(Exercise goal) Return the lines of the material below exactly, beginning with the line that has "by Ronggui Huang." in it and finishing with the line that has "## To Get Started" in it. Leave all pictures aside.

────────────────

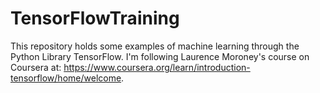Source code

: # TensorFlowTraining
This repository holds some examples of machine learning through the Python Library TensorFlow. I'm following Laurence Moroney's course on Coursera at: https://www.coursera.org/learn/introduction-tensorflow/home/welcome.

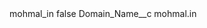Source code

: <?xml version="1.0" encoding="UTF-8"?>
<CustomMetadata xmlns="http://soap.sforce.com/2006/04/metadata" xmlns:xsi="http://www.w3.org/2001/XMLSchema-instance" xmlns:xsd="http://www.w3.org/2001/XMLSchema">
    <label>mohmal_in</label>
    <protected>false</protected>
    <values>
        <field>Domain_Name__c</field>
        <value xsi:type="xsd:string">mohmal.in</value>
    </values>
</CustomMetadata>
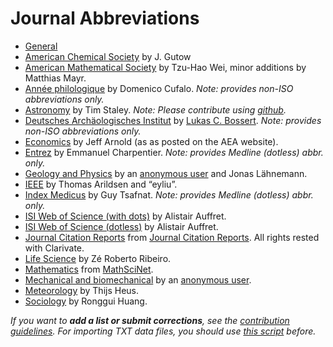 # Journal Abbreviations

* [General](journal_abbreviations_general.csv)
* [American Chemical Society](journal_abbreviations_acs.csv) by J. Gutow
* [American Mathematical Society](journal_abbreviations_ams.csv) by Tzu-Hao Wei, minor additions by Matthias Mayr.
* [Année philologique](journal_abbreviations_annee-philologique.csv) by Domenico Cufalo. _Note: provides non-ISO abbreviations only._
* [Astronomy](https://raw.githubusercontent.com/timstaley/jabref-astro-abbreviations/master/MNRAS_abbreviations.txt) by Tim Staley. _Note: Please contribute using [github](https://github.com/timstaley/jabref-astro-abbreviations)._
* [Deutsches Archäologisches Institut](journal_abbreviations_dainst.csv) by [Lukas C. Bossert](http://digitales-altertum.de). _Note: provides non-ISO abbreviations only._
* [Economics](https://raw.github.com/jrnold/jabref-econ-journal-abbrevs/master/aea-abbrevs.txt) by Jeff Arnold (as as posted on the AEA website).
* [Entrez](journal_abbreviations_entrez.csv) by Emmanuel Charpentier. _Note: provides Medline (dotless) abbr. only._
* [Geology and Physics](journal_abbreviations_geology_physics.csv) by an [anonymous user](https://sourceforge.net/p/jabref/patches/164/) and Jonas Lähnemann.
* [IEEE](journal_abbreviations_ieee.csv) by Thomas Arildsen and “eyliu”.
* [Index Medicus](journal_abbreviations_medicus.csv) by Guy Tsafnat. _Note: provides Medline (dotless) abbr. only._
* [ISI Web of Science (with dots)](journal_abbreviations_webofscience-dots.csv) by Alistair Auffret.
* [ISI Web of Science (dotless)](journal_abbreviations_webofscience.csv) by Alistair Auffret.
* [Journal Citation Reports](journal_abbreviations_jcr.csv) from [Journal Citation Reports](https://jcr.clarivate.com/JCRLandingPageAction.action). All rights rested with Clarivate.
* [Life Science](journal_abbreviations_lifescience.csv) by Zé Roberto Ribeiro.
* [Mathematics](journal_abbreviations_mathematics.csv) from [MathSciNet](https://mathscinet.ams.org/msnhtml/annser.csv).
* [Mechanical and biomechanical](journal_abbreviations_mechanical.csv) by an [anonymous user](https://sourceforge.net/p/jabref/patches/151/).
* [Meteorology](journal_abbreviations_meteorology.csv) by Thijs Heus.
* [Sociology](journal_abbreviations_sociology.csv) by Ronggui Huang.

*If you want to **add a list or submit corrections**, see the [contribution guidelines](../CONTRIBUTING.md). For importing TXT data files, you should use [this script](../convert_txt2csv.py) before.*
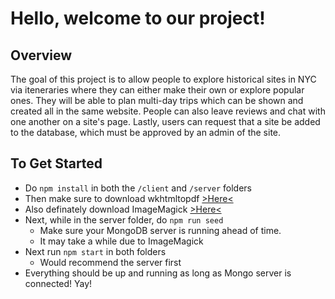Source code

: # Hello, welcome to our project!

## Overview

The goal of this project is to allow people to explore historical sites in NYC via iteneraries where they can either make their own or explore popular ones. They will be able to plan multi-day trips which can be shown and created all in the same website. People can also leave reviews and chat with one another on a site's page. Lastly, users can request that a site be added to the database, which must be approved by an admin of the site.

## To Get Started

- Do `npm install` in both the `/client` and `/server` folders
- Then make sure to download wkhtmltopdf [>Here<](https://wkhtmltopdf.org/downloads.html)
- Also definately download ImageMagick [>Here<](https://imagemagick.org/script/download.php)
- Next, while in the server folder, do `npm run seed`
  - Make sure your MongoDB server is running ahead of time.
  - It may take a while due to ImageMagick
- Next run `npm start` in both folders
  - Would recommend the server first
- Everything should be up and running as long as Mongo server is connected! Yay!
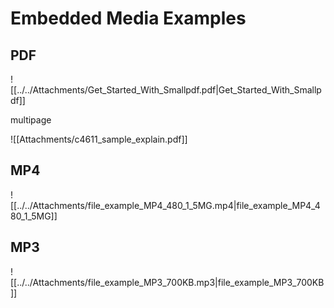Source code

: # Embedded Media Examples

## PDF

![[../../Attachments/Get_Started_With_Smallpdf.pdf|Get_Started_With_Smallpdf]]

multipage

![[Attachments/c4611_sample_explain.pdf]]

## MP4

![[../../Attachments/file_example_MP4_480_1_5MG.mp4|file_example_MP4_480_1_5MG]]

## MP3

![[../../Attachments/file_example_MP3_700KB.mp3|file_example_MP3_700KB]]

────────────────

(Solution for this problem)
* [Sociology](journal_abbreviations_sociology.csv) by Ronggui Huang.

*If you want to **add a list or submit corrections**, see the [contribution guidelines](../CONTRIBUTING.md). For importing TXT data files, you should use [this script](../convert_txt2csv.py) before.*
Source code

: # Hello, welcome to our project!

## Overview

The goal of this project is to allow people to explore historical sites in NYC via iteneraries where they can either make their own or explore popular ones. They will be able to plan multi-day trips which can be shown and created all in the same website. People can also leave reviews and chat with one another on a site's page. Lastly, users can request that a site be added to the database, which must be approved by an admin of the site.

## To Get Started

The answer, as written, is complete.